*Task to complete*
Copy every line of the records below where the word "username" occurs.

□ □ □ □ □ □ □

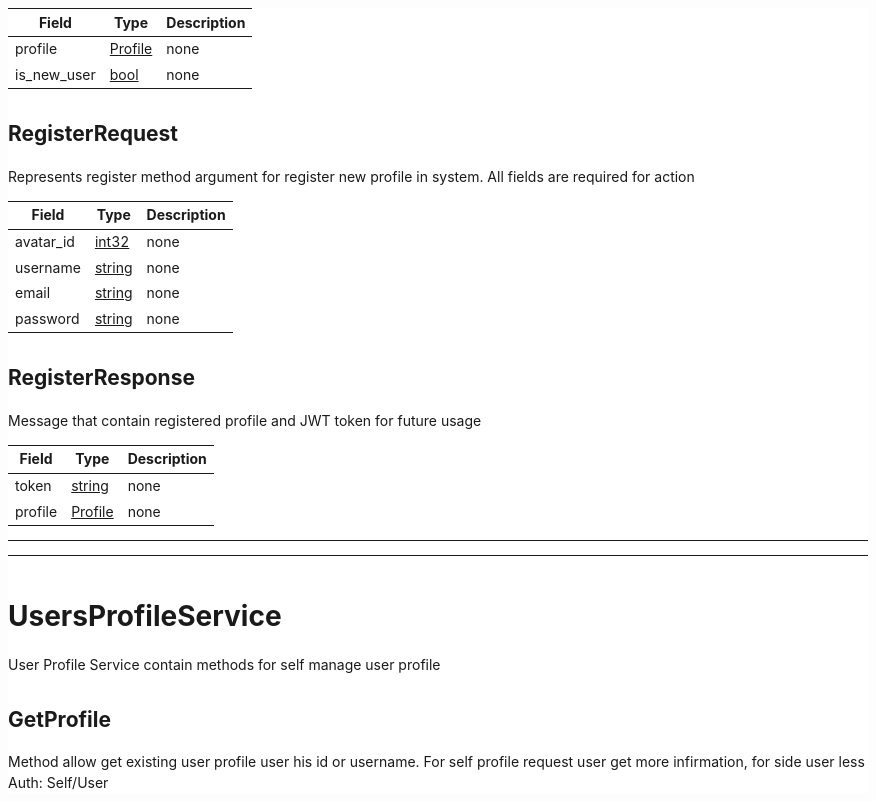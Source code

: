 
| Field | Type | Description |
| ----- | ---- | ----------- |
| profile | [ Profile](#profile) | none |
| is_new_user | [ bool](#bool) | none |
 
 


## RegisterRequest
Represents register method argument for register new profile in system. All fields are required for action


| Field | Type | Description |
| ----- | ---- | ----------- |
| avatar_id | [ int32](#int32) | none |
| username | [ string](#string) | none |
| email | [ string](#string) | none |
| password | [ string](#string) | none |
 
 


## RegisterResponse
Message that contain registered profile and JWT token for future usage


| Field | Type | Description |
| ----- | ---- | ----------- |
| token | [ string](#string) | none |
| profile | [ Profile](#profile) | none |
 
 
 

---

 
---


# UsersProfileService
User Profile Service contain methods for self manage user profile

## GetProfile

Method allow get existing user profile user his id or username. For self profile request user get more infirmation, for side user less
Auth: Self/User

□ □ □ □ □ □ □

*Answer below*
| username | [ string](#string) | none |
Method allow get existing user profile user his id or username. For self profile request user get more infirmation, for side user less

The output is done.